The show explores Taylor's adventurous search for information about the father he never knew. Bill Hawkins, who broadcast on various Cleveland radio stations, was not married to Taylor's mother and his identity was kept from Taylor for his entire childhood.
During his time on the air, Hawkins was one of Cleveland’s highest rated DJs who often broadcast from the front window of his Cleveland record shop. A former Pullman porter in the early forties, Hawkins played the best of jazz, rhythm & blues and gospel music on his popular programs and interviewed many musical celebrities that included Dinah Washington, The Dominos and Charles Brown. Hawkins was praised for being widely imitated and influential on a generation of DJs‚ including Cleveland's rock n' roll "Moondog" Alan Freed.
Taylor, who has appeared on Broadway and in many regional theaters around the country, is also a college theater professor in the San Francisco Bay Area. Raised in Cleveland by his mother and grandparents, he grew up yearning to know his father. Taylor went on to Ohio State University and without knowing of his father's career, spent three years himself as a popular disc jockey for the campus radio station.
It was at Taylor's college graduation party that his mother finally revealed his father's identity, sharing the bittersweet news of his radio celebrity with the fact that he had passed away only months earlier. Thus began Taylor's journey that led to the creation of his play.
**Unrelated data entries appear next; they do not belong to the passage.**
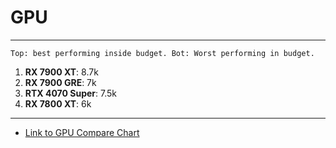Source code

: # GPU
---
`Top: best performing inside budget. Bot: Worst performing in budget.`

1. **RX 7900 XT**: 8.7k
2. **RX 7900 GRE**: 7k
3. **RTX 4070 Super**: 7.5k
4. **RX 7800 XT**: 6k
---
- [Link to GPU Compare Chart](https://www.tomshardware.com/reviews/gpu-hierarchy,4388.html)

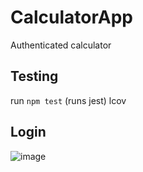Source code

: # CalculatorApp

Authenticated calculator

## Testing

run `npm test`
(runs jest)
lcov

## Login

![image](https://user-images.githubusercontent.com/31905825/64465452-9515a500-d0c1-11e9-8294-03e92e97ab1b.png)
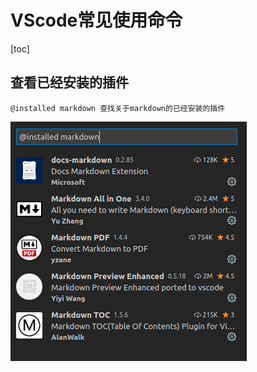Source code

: # VScode常见使用命令

[toc]

## 查看已经安装的插件

    @installed markdown 查找关于markdown的已经安装的插件

![图片](./.img/VScodeUse2Pluins.png)
## 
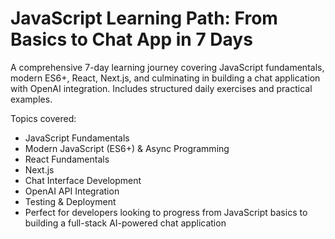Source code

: # JavaScript Learning Path: From Basics to Chat App in 7 Days

A comprehensive 7-day learning journey covering JavaScript fundamentals, modern ES6+, React, Next.js, and culminating in building a chat application with OpenAI integration. Includes structured daily exercises and practical examples.

Topics covered:

- JavaScript Fundamentals
- Modern JavaScript (ES6+) & Async Programming
- React Fundamentals
- Next.js
- Chat Interface Development
- OpenAI API Integration
- Testing & Deployment
- Perfect for developers looking to progress from JavaScript basics to building a full-stack AI-powered chat application
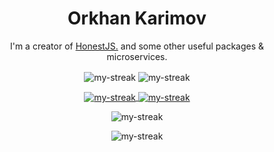 
<h1 align="center">Orkhan Karimov</h1>
<p align="center">I'm a creator of <a href="https://github.com/honestjs">HonestJS.</a> and some other useful packages & microservices.</p>
<p align="center">
  <p align="center">
    <picture>
      <source media="(prefers-color-scheme: dark)" srcset="https://img.shields.io/badge/TypeScript-1A1B27?style=for-the-badge&logo=typescript">
      <source media="(prefers-color-scheme: light)" srcset="https://img.shields.io/badge/TypeScript-FFFFFF?style=for-the-badge&logo=typescript">
      <img align="center" alt="my-streak" src="https://img.shields.io/badge/TypeScript-FFFFFF?style=for-the-badge&logo=typescript">
    </picture>
    <picture>
      <source media="(prefers-color-scheme: dark)" srcset="https://img.shields.io/badge/GoLang-1A1B27?style=for-the-badge&logo=go">
      <source media="(prefers-color-scheme: light)" srcset="https://img.shields.io/badge/GoLang-FFFFFF?style=for-the-badge&logo=go">
      <img align="center" alt="my-streak" src="https://img.shields.io/badge/GoLang-FFFFFF?style=for-the-badge&logo=go">
    </picture>
  </p>
</p>

<p align="center">
  <a href="https://github.com/honestjs/honest">
    <picture>
      <source media="(prefers-color-scheme: dark)" srcset="https://github-readme-stats.vercel.app/api/pin/?username=honestjs&repo=honest&theme=tokyonight">
      <source media="(prefers-color-scheme: light)" srcset="https://github-readme-stats.vercel.app/api/pin/?username=honestjs&repo=honest">
      <img align="center" alt="my-streak" src="https://github-readme-stats.vercel.app/api/pin/?username=honestjs&repo=honest">
    </picture>
  </a>

  <a href="https://github.com/honestjs/http-essentials">
    <picture>
      <source media="(prefers-color-scheme: dark)" srcset="https://github-readme-stats.vercel.app/api/pin/?username=honestjs&repo=http-essentials&theme=tokyonight">
      <source media="(prefers-color-scheme: light)" srcset="https://github-readme-stats.vercel.app/api/pin/?username=honestjs&repo=http-essentials">
      <img align="center" alt="my-streak" src="https://github-readme-stats.vercel.app/api/pin/?username=honestjs&repo=http-essentials">
    </picture>
  </a>
</p>

<p align="center">
  <picture>
    <source media="(prefers-color-scheme: dark)" srcset="https://github-readme-streak-stats.herokuapp.com/?user=kerimovok&theme=tokyonight">
    <source media="(prefers-color-scheme: light)" srcset="https://github-readme-streak-stats.herokuapp.com/?user=kerimovok">
    <img align="center" alt="my-streak" src="https://github-readme-streak-stats.herokuapp.com/?user=kerimovok">
  </picture>
</p>

<p align="center">
  <picture>
    <source media="(prefers-color-scheme: dark)" srcset="https://github-readme-stats.vercel.app/api/top-langs?username=kerimovok&show_icons=true&locale=en&layout=compact&theme=tokyonight">
    <source media="(prefers-color-scheme: light)" srcset="https://github-readme-stats.vercel.app/api/top-langs?username=kerimovok&show_icons=true&locale=en&layout=compact">
    <img align="center" alt="my-streak" src="https://github-readme-stats.vercel.app/api/top-langs?username=kerimovok&show_icons=true&locale=en&layout=compact">
  </picture>
</p>
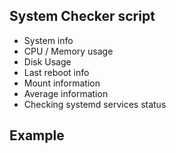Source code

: ## System Checker script

* System info
* CPU / Memory usage
* Disk Usage
* Last reboot info
* Mount information
* Average information
* Checking systemd services status

## Example

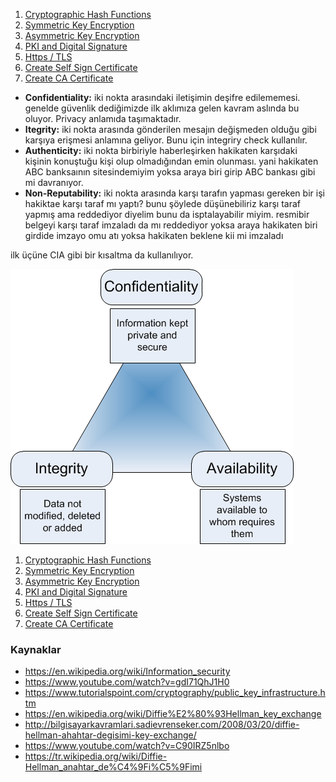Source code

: 

1. [Cryptographic Hash Functions](CrptographicHashFunciyons.md)
2. [Symmetric Key Encryption](SymmetricKeyEncryption.md)
3. [Asymmetric Key Encryption](AssymmetrcKeyEncryption.md)
4. [PKI and Digital Signature](PKIandDigitalSignatures.md)
5. [Https / TLS](HttpsTls.md) 
6. [Create Self Sign Certificate](CreateSelfSignedCertificate.md)
7. [Create CA Certificate](CreateCACertificate.md)


- __Confidentiality:__ iki nokta arasındaki iletişimin deşifre edilememesi. genelde güvenlik dediğimizde ilk aklımıza gelen kavram aslında bu oluyor. Privacy anlamıda taşımaktadır.
- __Itegrity:__ iki nokta arasında gönderilen mesajın değişmeden olduğu gibi karşıya erişmesi anlamına geliyor. Bunu için integriry check kullanılır.
- __Authenticity:__ iki nokta birbiriyle haberleşirken hakikaten karşıdaki kişinin konuştuğu kişi olup olmadığından emin olunması. yani hakikaten ABC banksaının sitesindemiyim yoksa araya biri girip ABC bankası gibi mi davranıyor.
- __Non-Reputability:__ iki nokta arasında karşı tarafın yapması gereken bir işi hakiktae karşı taraf mı yaptı? bunu şöylede düşünebiliriz karşı taraf yapmış ama reddediyor diyelim bunu da isptalayabilir miyim. resmibir belgeyi karşı taraf imzaladı da mı reddediyor yoksa araya hakikaten biri girdide imzayo omu atı yoksa hakikaten beklene kii mi imzaladı


ilk üçüne CIA gibi bir kısaltma da kullanılıyor.

![CIA](files/CIA.png)

1. [Cryptographic Hash Functions](CrptographicHashFunciyons.md)
2. [Symmetric Key Encryption](SymmetricKeyEncryption.md)
3. [Asymmetric Key Encryption](AssymmetrcKeyEncryption.md)
4. [PKI and Digital Signature](PKIandDigitalSignatures.md)
5. [Https / TLS](HttpsTls.md) 
6. [Create Self Sign Certificate](CreateSelfSignedCertificate.md)
7. [Create CA Certificate](CreateCACertificate.md)



### Kaynaklar

- https://en.wikipedia.org/wiki/Information_security
- https://www.youtube.com/watch?v=gdI71QhJ1H0
- https://www.tutorialspoint.com/cryptography/public_key_infrastructure.htm
- https://en.wikipedia.org/wiki/Diffie%E2%80%93Hellman_key_exchange
- http://bilgisayarkavramlari.sadievrenseker.com/2008/03/20/diffie-hellman-ahahtar-degisimi-key-exchange/
- https://www.youtube.com/watch?v=C90IRZ5nlbo
- https://tr.wikipedia.org/wiki/Diffie-Hellman_anahtar_de%C4%9Fi%C5%9Fimi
Using period rhythm & blues, gospel and jazz as a musical backdrop, Taylor weaves personal stories of surrogate fathers with unique historical recollections coming from composite characters that were created out of numerous interviews with people who actually knew Bill Hawkins.
In 1999, Taylor was sent to Cleveland to conduct these interviews by National Public Radio's "Lost and Found Sound" project. The project focused on Taylor's search for his father's voice and NPR featured excerpts of those interviews in an "All Things Considered" broadcast that aired that same year.